Her gaze dropped to the strong, veined hand brushing a strand of hair behind her ear. Before he could withdraw, she reached out and caught his hand. He looked down at where her fingers wrapped around his, then lifted his blindfolded face toward her, his expression blank and unreadable.
Her lips curved into a small smile as she drew his hand to her face, pressing it against her skin, rubbing her cheek along his palm before leaning in to kiss the back of his hand.
Then she looked up at him, coy.
“Why do you reject me when I’m meant to be your wife?” Avery said, pressing herself closer until their bodies were flush. She felt the hard plane of his chest against hers, and a cold shiver slid down her spine, her stomach flipping unexpectedly.
Fear and excitement tangled together.
Ravial’s expression did not change.

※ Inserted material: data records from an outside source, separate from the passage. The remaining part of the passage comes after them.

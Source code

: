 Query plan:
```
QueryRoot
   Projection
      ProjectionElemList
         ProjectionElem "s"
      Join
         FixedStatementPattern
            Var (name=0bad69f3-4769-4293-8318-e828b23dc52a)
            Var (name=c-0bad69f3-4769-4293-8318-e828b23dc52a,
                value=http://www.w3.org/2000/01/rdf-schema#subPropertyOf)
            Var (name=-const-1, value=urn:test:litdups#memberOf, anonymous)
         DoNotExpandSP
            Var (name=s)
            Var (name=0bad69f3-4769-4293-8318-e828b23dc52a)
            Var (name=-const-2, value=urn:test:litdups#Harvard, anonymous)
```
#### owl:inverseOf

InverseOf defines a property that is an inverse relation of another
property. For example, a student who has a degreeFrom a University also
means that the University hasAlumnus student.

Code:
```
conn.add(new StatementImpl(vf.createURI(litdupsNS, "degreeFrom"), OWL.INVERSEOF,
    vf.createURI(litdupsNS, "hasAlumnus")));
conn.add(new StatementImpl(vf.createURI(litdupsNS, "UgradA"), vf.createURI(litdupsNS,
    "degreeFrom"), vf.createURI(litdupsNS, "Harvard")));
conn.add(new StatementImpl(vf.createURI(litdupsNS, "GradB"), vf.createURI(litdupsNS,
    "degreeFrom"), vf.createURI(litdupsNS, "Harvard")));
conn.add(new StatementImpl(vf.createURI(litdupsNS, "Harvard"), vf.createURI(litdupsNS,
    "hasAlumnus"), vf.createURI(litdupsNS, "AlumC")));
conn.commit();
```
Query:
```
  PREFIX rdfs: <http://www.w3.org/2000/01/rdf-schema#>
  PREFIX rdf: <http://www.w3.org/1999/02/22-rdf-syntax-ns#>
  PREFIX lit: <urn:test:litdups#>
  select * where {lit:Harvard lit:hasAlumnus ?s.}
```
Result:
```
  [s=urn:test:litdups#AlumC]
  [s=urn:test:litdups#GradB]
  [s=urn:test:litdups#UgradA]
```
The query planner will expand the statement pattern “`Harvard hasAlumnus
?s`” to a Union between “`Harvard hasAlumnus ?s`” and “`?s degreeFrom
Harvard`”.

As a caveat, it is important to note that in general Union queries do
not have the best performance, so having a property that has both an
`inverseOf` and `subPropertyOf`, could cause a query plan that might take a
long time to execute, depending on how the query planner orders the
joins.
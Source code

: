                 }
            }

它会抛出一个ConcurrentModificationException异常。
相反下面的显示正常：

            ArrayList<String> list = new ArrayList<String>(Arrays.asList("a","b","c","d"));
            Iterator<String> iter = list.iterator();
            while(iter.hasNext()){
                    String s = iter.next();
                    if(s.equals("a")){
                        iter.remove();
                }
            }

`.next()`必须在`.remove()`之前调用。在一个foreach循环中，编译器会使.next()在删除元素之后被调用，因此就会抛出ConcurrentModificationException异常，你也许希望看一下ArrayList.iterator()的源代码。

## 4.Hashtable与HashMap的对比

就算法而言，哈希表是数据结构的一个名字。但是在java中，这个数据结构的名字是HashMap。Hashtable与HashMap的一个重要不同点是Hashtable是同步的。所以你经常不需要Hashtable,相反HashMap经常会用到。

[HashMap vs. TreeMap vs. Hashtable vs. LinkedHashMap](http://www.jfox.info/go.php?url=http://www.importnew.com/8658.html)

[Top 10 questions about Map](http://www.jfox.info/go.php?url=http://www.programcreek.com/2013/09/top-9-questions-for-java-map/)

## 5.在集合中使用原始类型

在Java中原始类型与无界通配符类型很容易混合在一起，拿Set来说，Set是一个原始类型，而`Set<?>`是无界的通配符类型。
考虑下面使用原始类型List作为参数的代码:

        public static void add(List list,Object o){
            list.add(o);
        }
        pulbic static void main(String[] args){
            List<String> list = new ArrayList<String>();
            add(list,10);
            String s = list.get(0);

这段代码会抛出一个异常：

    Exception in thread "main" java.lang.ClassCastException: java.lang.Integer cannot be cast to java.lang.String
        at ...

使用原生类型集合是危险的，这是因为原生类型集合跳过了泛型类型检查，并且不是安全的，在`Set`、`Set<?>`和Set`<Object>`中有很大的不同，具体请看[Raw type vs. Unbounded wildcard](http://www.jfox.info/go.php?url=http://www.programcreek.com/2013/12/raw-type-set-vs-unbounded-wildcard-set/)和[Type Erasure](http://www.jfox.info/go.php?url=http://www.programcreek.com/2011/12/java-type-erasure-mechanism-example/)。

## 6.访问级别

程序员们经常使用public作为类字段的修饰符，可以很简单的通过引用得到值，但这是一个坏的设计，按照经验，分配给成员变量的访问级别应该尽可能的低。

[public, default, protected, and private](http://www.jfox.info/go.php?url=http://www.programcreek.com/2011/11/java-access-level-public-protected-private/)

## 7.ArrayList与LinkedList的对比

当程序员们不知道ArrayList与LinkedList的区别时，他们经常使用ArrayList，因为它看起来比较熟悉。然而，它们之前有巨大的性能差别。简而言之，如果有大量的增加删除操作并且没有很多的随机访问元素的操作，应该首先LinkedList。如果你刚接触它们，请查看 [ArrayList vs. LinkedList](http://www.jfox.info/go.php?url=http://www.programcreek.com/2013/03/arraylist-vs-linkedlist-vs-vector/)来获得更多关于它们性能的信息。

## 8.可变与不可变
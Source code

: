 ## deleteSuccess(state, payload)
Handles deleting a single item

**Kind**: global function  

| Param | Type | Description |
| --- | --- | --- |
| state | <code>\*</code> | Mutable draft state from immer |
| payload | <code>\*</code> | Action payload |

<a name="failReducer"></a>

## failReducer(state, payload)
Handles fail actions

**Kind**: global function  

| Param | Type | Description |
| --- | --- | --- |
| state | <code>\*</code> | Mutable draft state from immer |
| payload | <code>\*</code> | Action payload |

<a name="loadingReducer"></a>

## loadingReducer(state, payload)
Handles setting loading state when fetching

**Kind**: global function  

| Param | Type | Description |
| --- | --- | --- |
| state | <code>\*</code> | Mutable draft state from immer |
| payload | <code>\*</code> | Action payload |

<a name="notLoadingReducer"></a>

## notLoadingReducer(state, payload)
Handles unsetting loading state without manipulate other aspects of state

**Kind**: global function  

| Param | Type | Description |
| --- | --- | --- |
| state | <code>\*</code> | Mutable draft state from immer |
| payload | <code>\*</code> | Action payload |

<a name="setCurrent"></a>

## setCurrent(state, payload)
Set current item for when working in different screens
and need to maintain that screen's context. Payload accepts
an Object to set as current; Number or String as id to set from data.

He did not pull away. Instead, he lifted his hand and cupped her face. Avery closed her eyes, leaning into the touch. His hand slid to her jaw and suddenly tightened.
Her eyes snapped open. Her heart slammed against her ribs.
Still, his face remained carved from stone. No reaction. No heat.
The absence unsettled her more than anger would have.
This man was unknowable. The blindfold only sharpened that truth, though Avery suspected that even without it, he would be worse. Perhaps it was protecting her.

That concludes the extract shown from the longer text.